Saved data entries:
============
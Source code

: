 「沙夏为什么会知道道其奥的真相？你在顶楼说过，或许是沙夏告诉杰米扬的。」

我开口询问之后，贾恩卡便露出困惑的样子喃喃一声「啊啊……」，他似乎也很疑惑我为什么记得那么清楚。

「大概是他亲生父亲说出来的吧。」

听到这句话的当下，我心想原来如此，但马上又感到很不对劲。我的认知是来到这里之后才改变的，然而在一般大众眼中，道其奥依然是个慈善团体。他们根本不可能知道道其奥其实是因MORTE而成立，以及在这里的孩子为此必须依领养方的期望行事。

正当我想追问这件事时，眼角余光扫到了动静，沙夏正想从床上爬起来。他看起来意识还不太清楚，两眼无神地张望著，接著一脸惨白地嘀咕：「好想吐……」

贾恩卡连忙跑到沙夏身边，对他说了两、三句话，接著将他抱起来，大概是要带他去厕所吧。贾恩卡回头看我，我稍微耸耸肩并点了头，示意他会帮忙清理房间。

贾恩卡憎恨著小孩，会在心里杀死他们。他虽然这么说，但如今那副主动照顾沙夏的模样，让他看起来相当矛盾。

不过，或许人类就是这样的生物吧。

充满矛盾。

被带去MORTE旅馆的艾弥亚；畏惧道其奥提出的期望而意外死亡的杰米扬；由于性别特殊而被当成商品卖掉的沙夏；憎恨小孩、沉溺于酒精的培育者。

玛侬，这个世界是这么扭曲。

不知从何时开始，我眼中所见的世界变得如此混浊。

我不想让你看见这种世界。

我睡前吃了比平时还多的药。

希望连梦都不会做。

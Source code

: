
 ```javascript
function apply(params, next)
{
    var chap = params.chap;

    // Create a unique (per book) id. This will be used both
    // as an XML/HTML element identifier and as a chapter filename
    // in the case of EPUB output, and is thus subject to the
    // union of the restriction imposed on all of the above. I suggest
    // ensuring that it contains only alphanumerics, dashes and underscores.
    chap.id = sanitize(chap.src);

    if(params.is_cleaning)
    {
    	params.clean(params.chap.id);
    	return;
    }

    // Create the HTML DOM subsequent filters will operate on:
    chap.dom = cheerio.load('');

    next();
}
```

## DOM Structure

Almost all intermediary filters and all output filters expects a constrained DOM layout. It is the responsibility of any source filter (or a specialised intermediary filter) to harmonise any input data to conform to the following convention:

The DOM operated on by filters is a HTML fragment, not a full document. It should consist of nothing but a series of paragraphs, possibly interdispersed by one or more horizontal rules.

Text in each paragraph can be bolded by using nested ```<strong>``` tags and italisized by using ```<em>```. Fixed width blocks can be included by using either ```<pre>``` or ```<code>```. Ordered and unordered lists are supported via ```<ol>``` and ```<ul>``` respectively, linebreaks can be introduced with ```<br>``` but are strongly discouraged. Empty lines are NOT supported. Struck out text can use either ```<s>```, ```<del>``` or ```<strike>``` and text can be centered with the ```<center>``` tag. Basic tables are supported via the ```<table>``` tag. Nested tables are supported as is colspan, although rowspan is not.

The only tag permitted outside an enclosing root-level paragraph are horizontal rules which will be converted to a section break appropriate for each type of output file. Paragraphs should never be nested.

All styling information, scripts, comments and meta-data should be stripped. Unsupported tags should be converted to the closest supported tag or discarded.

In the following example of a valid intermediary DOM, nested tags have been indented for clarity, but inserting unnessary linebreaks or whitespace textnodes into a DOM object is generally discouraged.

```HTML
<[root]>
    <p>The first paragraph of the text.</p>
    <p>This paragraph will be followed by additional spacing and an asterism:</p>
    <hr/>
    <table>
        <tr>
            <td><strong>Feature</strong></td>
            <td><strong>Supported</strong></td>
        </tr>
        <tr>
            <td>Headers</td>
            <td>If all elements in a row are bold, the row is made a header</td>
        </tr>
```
============
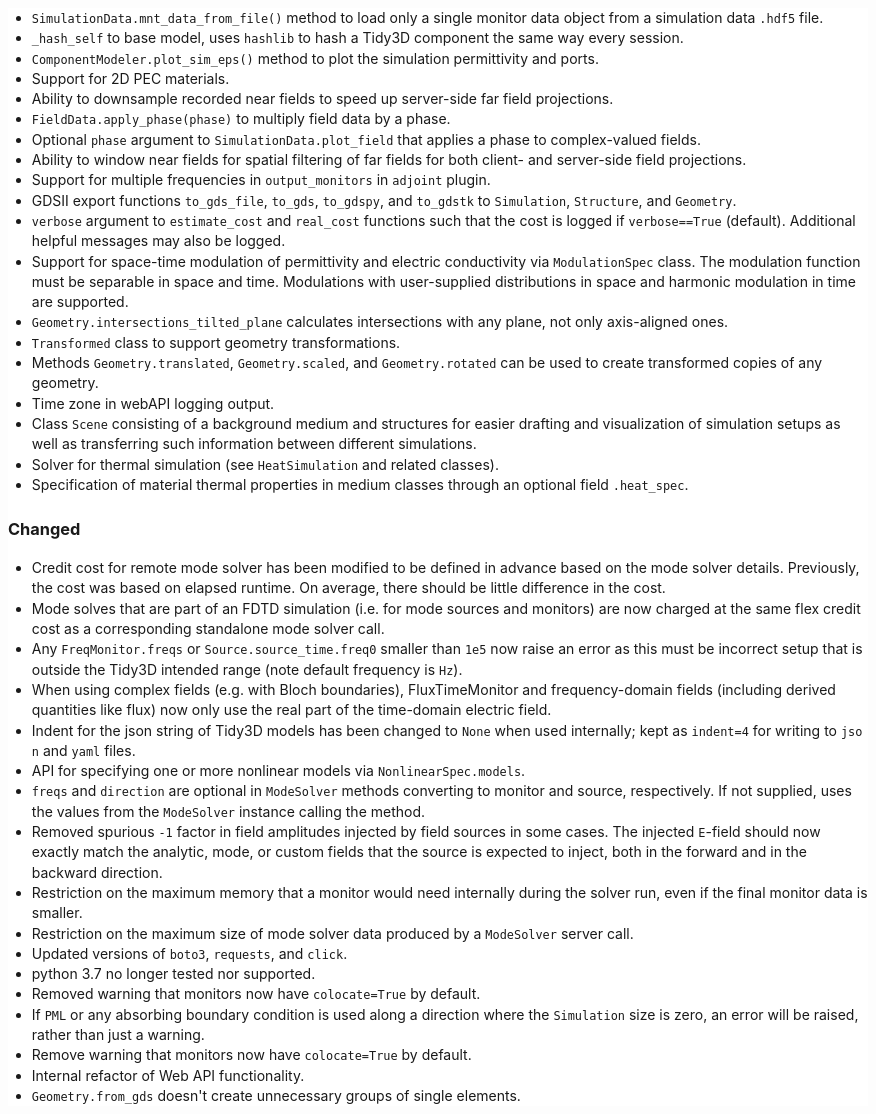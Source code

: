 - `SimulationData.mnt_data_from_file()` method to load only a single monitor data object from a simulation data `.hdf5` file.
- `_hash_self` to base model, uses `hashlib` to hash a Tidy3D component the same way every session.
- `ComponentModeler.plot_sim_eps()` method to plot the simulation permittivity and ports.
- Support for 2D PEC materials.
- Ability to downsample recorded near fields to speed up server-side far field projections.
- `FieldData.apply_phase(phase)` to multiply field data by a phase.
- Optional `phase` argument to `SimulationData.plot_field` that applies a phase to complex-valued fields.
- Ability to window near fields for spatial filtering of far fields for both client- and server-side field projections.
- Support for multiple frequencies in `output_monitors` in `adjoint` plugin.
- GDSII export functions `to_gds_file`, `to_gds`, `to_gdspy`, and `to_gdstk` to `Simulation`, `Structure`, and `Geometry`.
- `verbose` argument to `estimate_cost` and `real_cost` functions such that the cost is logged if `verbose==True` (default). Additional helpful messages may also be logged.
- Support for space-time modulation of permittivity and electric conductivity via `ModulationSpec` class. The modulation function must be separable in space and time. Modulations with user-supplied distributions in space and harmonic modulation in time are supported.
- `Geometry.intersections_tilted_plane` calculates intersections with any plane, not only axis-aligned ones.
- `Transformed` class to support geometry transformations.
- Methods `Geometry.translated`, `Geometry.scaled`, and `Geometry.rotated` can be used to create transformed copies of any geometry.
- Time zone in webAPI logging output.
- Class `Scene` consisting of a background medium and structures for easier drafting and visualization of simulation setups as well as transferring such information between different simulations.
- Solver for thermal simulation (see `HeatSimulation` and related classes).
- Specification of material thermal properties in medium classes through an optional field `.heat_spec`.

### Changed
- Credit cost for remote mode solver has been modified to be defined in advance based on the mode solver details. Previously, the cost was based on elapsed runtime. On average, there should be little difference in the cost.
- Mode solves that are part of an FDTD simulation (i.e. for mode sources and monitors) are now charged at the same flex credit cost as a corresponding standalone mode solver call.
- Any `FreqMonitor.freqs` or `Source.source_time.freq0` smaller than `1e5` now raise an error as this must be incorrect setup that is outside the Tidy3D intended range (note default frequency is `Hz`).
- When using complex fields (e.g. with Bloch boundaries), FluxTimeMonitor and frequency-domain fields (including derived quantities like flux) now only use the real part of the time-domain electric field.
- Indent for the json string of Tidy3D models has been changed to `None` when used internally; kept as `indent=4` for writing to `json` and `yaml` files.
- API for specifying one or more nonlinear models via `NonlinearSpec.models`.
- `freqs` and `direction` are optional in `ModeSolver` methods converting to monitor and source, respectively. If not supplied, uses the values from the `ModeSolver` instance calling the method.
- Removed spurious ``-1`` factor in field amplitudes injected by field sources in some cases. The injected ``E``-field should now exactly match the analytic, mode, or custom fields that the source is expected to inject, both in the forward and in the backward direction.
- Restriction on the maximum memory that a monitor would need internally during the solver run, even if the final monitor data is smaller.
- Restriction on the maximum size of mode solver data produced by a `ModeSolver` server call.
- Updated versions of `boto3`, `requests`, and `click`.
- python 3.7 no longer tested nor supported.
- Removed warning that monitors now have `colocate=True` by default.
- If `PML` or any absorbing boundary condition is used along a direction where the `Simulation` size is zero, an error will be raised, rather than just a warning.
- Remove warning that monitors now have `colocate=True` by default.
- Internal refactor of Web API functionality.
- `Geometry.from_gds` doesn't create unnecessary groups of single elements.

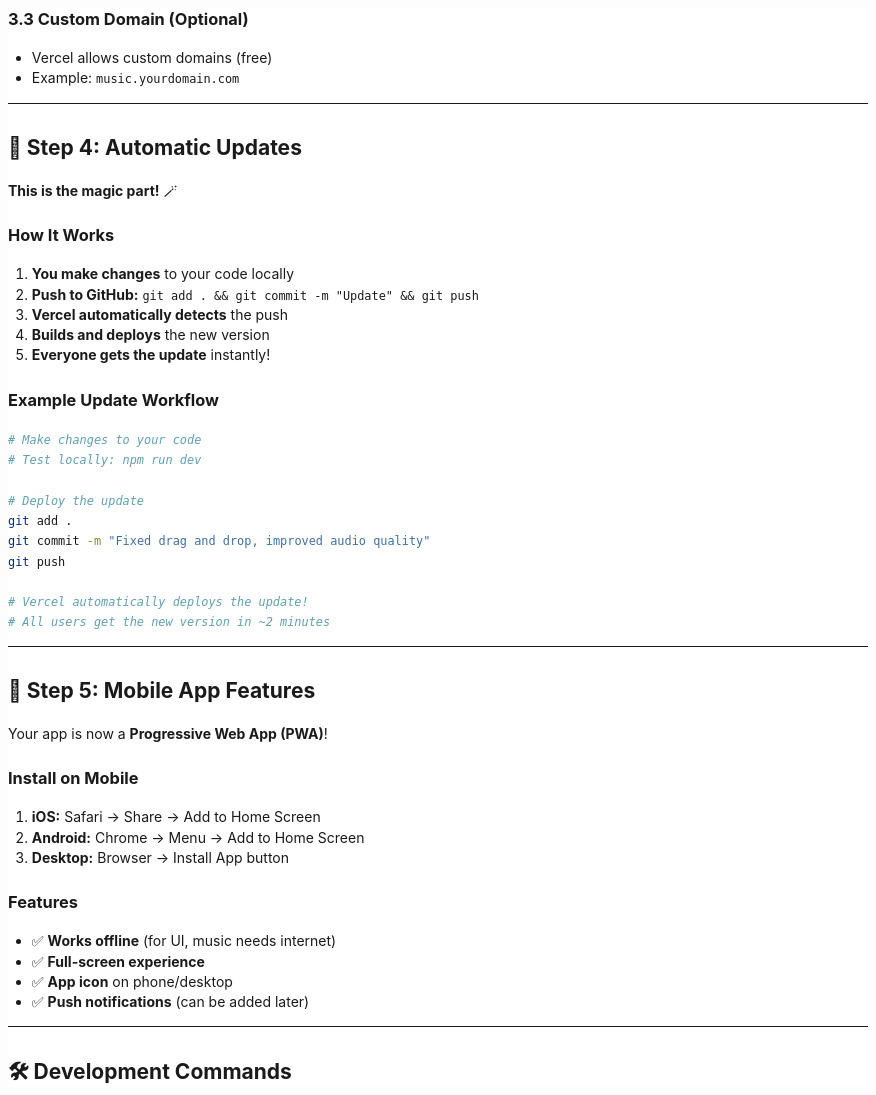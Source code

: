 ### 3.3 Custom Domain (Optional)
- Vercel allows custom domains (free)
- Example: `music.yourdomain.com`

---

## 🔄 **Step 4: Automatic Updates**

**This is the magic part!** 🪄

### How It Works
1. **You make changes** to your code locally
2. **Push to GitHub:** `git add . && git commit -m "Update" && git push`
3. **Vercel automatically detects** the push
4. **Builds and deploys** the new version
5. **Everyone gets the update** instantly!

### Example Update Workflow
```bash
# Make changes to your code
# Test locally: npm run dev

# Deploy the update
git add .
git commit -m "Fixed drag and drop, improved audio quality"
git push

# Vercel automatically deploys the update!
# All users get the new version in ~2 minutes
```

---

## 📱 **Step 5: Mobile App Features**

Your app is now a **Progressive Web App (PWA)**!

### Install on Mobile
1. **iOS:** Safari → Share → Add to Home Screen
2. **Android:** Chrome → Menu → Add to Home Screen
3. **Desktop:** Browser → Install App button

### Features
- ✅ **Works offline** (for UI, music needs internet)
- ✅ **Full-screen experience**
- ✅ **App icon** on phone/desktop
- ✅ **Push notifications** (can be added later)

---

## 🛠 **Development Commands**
============
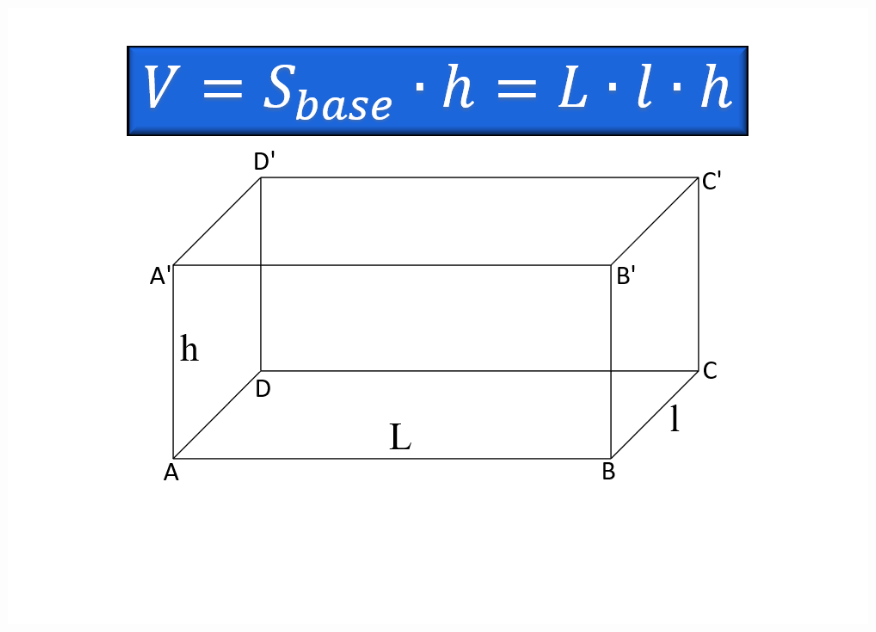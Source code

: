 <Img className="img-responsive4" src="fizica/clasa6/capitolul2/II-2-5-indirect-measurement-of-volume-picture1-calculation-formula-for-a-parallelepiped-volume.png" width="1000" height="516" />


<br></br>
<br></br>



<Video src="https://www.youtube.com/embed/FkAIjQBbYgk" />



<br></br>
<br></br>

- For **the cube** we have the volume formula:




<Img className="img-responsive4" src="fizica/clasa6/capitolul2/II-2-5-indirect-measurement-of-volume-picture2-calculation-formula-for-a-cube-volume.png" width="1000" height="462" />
============
# Task to complete:
Above are the entries. Quote exactly the lines from the one bearing "我睡前吃了比平时还多的药。" through the one bearing "The DOM operated".

# Your solution:
我睡前吃了比平时还多的药。

希望连梦都不会做。

Source code

:
 ```javascript
function apply(params, next)
{
    var chap = params.chap;

    // Create a unique (per book) id. This will be used both
    // as an XML/HTML element identifier and as a chapter filename
    // in the case of EPUB output, and is thus subject to the
    // union of the restriction imposed on all of the above. I suggest
    // ensuring that it contains only alphanumerics, dashes and underscores.
    chap.id = sanitize(chap.src);

    if(params.is_cleaning)
    {
    	params.clean(params.chap.id);
    	return;
    }

    // Create the HTML DOM subsequent filters will operate on:
    chap.dom = cheerio.load('');

    next();
}
```

## DOM Structure

Almost all intermediary filters and all output filters expects a constrained DOM layout. It is the responsibility of any source filter (or a specialised intermediary filter) to harmonise any input data to conform to the following convention:

The DOM operated on by filters is a HTML fragment, not a full document. It should consist of nothing but a series of paragraphs, possibly interdispersed by one or more horizontal rules.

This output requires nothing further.